=== Section Start ===
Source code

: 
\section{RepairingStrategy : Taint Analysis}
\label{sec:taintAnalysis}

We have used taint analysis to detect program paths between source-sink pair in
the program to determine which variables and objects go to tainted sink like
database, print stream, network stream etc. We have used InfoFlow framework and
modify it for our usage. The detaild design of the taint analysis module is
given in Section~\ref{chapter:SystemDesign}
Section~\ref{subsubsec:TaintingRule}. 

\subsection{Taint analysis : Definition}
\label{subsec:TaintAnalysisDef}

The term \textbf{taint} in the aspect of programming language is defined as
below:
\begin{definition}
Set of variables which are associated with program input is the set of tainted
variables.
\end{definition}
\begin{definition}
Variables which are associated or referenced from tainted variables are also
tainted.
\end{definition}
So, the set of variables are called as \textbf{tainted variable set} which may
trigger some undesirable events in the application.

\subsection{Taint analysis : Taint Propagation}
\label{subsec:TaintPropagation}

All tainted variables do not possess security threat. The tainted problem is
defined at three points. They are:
=== Section End ===
=== Section Start ===
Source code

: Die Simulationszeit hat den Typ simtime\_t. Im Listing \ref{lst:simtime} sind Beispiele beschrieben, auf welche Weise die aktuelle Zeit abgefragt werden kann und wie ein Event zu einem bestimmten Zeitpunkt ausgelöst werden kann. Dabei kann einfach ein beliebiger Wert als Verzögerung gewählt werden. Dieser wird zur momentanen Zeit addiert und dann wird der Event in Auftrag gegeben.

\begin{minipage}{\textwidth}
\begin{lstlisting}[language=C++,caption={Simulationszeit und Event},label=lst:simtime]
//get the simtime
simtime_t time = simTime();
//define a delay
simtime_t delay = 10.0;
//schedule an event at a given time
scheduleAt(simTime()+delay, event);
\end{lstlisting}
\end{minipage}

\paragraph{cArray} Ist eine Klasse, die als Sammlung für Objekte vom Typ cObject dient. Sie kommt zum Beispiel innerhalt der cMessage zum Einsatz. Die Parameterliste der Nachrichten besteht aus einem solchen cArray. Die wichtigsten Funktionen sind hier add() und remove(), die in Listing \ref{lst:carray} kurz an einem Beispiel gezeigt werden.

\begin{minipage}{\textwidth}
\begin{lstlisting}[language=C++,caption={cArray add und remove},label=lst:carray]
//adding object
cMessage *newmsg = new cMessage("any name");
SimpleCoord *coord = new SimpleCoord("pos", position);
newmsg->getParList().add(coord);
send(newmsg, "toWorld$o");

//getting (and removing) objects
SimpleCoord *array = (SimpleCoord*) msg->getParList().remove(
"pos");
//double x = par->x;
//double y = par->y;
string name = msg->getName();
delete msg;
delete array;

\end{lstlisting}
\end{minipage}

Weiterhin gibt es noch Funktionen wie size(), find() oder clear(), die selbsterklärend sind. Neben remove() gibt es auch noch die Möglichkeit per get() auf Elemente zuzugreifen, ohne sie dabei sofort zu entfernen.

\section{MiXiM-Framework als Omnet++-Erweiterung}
=== Section End ===
Which of the lines above carry the string "sink"? Copy every one.

We have used taint analysis to detect program paths between source-sink pair in
the program to determine which variables and objects go to tainted sink like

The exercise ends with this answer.